**TASK TO CARRY OUT:** Send back the data below exactly. Drop every picture.

(Pictures paired with source code)
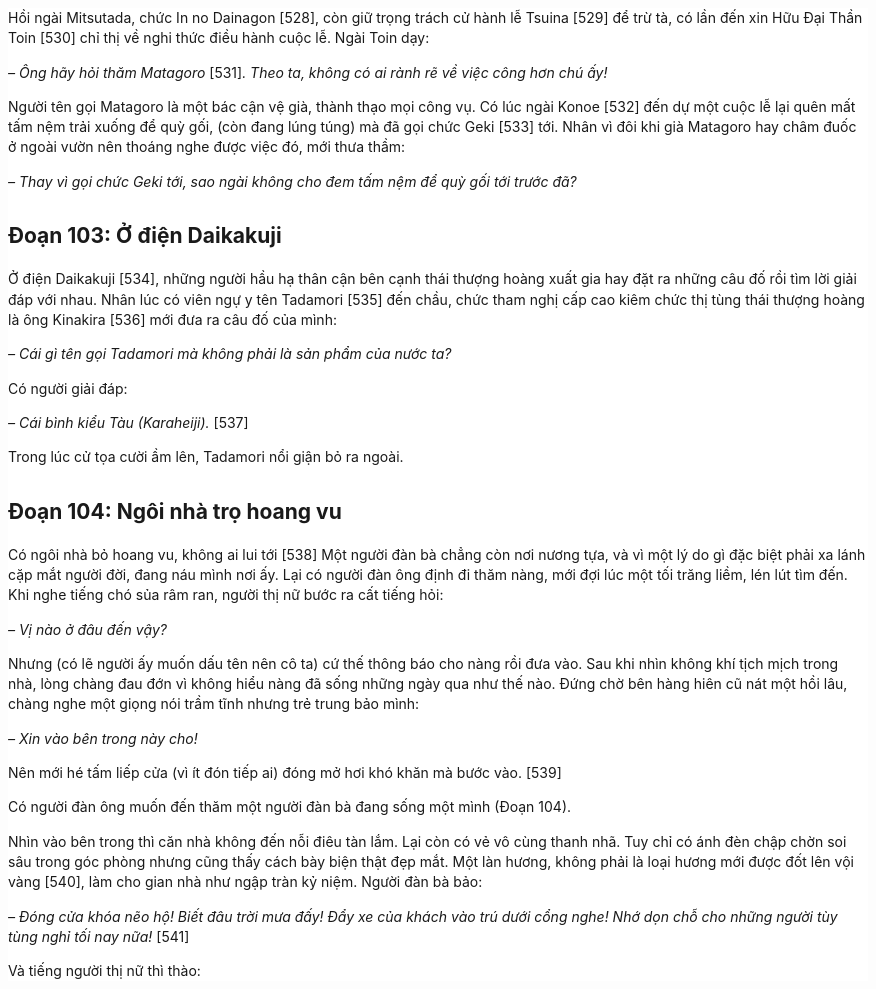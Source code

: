 Hồi ngài Mitsutada, chức In no Dainagon [528], còn giữ trọng trách cử hành lễ Tsuina [529] để trừ tà, có lần đến xin Hữu Đại Thần Toin [530] chỉ thị về nghi thức điều hành cuộc lễ. Ngài Toin dạy:

_– Ông hãy hỏi thăm Matagoro_ [531]_. Theo ta, không có ai rành rẽ về việc công hơn chú ấy!_

Người tên gọi Matagoro là một bác cận vệ già, thành thạo mọi công vụ. Có lúc ngài Konoe [532] đến dự một cuộc lễ lại quên mất tấm nệm trải xuống để quỳ gối, (còn đang lúng túng) mà đã gọi chức Geki [533] tới. Nhân vì đôi khi già Matagoro hay châm đuốc ở ngoài vườn nên thoáng nghe được việc đó, mới thưa thầm:

_– Thay vì gọi chức Geki tới, sao ngài không cho đem tấm nệm để quỳ gối tới trước đã?_

## Đoạn 103: Ở điện Daikakuji <a href="#_heading-h.esqnb1iv0dhz" id="_heading-h.esqnb1iv0dhz"></a>

Ở điện Daikakuji [534], những người hầu hạ thân cận bên cạnh thái thượng hoàng xuất gia hay đặt ra những câu đố rồi tìm lời giải đáp với nhau. Nhân lúc có viên ngự y tên Tadamori [535] đến chầu, chức tham nghị cấp cao kiêm chức thị tùng thái thượng hoàng là ông Kinakira [536] mới đưa ra câu đố của mình:

_– Cái gì tên gọi Tadamori mà không phải là sản phẩm của nước ta?_

Có người giải đáp:

_– Cái bình kiểu Tàu (Karaheiji)._ [537]

Trong lúc cử tọa cười ầm lên, Tadamori nổi giận bỏ ra ngoài.

## Đoạn 104: Ngôi nhà trọ hoang vu

Có ngôi nhà bỏ hoang vu, không ai lui tới [538] Một người đàn bà chẳng còn nơi nương tựa, và vì một lý do gì đặc biệt phải xa lánh cặp mắt người đời, đang náu mình nơi ấy. Lại có người đàn ông định đi thăm nàng, mới đợi lúc một tối trăng liềm, lén lút tìm đến. Khi nghe tiếng chó sủa râm ran, người thị nữ bước ra cất tiếng hỏi:

_– Vị nào ở đâu đến vậy?_

Nhưng (có lẽ người ấy muốn dấu tên nên cô ta) cứ thế thông báo cho nàng rồi đưa vào. Sau khi nhìn không khí tịch mịch trong nhà, lòng chàng đau đớn vì không hiểu nàng đã sống những ngày qua như thế nào. Đứng chờ bên hàng hiên cũ nát một hồi lâu, chàng nghe một giọng nói trầm tĩnh nhưng trẻ trung bảo mình:

_– Xin vào bên trong này cho!_

Nên mới hé tấm liếp cửa (vì ít đón tiếp ai) đóng mở hơi khó khăn mà bước vào. [539]

Có người đàn ông muốn đến thăm một người đàn bà đang sống một mình (Đoạn 104).

Nhìn vào bên trong thì căn nhà không đến nỗi điêu tàn lắm. Lại còn có vẻ vô cùng thanh nhã. Tuy chỉ có ánh đèn chập chờn soi sâu trong góc phòng nhưng cũng thấy cách bày biện thật đẹp mắt. Một làn hương, không phải là loại hương mới được đốt lên vội vàng [540], làm cho gian nhà như ngập tràn kỷ niệm. Người đàn bà bảo:

_– Đóng cửa khóa nẽo hộ! Biết đâu trời mưa đấy! Đẩy xe của khách vào trú dưới cổng nghe! Nhớ dọn chỗ cho những người tùy tùng nghỉ tối nay nữa!_ [541]

Và tiếng người thị nữ thì thào:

**SOLUTION:**
Source code

: Hồi ngài Mitsutada, chức In no Dainagon [528], còn giữ trọng trách cử hành lễ Tsuina [529] để trừ tà, có lần đến xin Hữu Đại Thần Toin [530] chỉ thị về nghi thức điều hành cuộc lễ. Ngài Toin dạy:

_– Ông hãy hỏi thăm Matagoro_ [531]_. Theo ta, không có ai rành rẽ về việc công hơn chú ấy!_

Người tên gọi Matagoro là một bác cận vệ già, thành thạo mọi công vụ. Có lúc ngài Konoe [532] đến dự một cuộc lễ lại quên mất tấm nệm trải xuống để quỳ gối, (còn đang lúng túng) mà đã gọi chức Geki [533] tới. Nhân vì đôi khi già Matagoro hay châm đuốc ở ngoài vườn nên thoáng nghe được việc đó, mới thưa thầm:

_– Thay vì gọi chức Geki tới, sao ngài không cho đem tấm nệm để quỳ gối tới trước đã?_

## Đoạn 103: Ở điện Daikakuji <a href="#_heading-h.esqnb1iv0dhz" id="_heading-h.esqnb1iv0dhz"></a>

Ở điện Daikakuji [534], những người hầu hạ thân cận bên cạnh thái thượng hoàng xuất gia hay đặt ra những câu đố rồi tìm lời giải đáp với nhau. Nhân lúc có viên ngự y tên Tadamori [535] đến chầu, chức tham nghị cấp cao kiêm chức thị tùng thái thượng hoàng là ông Kinakira [536] mới đưa ra câu đố của mình:

_– Cái gì tên gọi Tadamori mà không phải là sản phẩm của nước ta?_

Có người giải đáp:

_– Cái bình kiểu Tàu (Karaheiji)._ [537]

Trong lúc cử tọa cười ầm lên, Tadamori nổi giận bỏ ra ngoài.

## Đoạn 104: Ngôi nhà trọ hoang vu

Có ngôi nhà bỏ hoang vu, không ai lui tới [538] Một người đàn bà chẳng còn nơi nương tựa, và vì một lý do gì đặc biệt phải xa lánh cặp mắt người đời, đang náu mình nơi ấy. Lại có người đàn ông định đi thăm nàng, mới đợi lúc một tối trăng liềm, lén lút tìm đến. Khi nghe tiếng chó sủa râm ran, người thị nữ bước ra cất tiếng hỏi:

_– Vị nào ở đâu đến vậy?_

Nhưng (có lẽ người ấy muốn dấu tên nên cô ta) cứ thế thông báo cho nàng rồi đưa vào. Sau khi nhìn không khí tịch mịch trong nhà, lòng chàng đau đớn vì không hiểu nàng đã sống những ngày qua như thế nào. Đứng chờ bên hàng hiên cũ nát một hồi lâu, chàng nghe một giọng nói trầm tĩnh nhưng trẻ trung bảo mình:

_– Xin vào bên trong này cho!_

Nên mới hé tấm liếp cửa (vì ít đón tiếp ai) đóng mở hơi khó khăn mà bước vào. [539]

Có người đàn ông muốn đến thăm một người đàn bà đang sống một mình (Đoạn 104).

Nhìn vào bên trong thì căn nhà không đến nỗi điêu tàn lắm. Lại còn có vẻ vô cùng thanh nhã. Tuy chỉ có ánh đèn chập chờn soi sâu trong góc phòng nhưng cũng thấy cách bày biện thật đẹp mắt. Một làn hương, không phải là loại hương mới được đốt lên vội vàng [540], làm cho gian nhà như ngập tràn kỷ niệm. Người đàn bà bảo:

_– Đóng cửa khóa nẽo hộ! Biết đâu trời mưa đấy! Đẩy xe của khách vào trú dưới cổng nghe! Nhớ dọn chỗ cho những người tùy tùng nghỉ tối nay nữa!_ [541]

Và tiếng người thị nữ thì thào:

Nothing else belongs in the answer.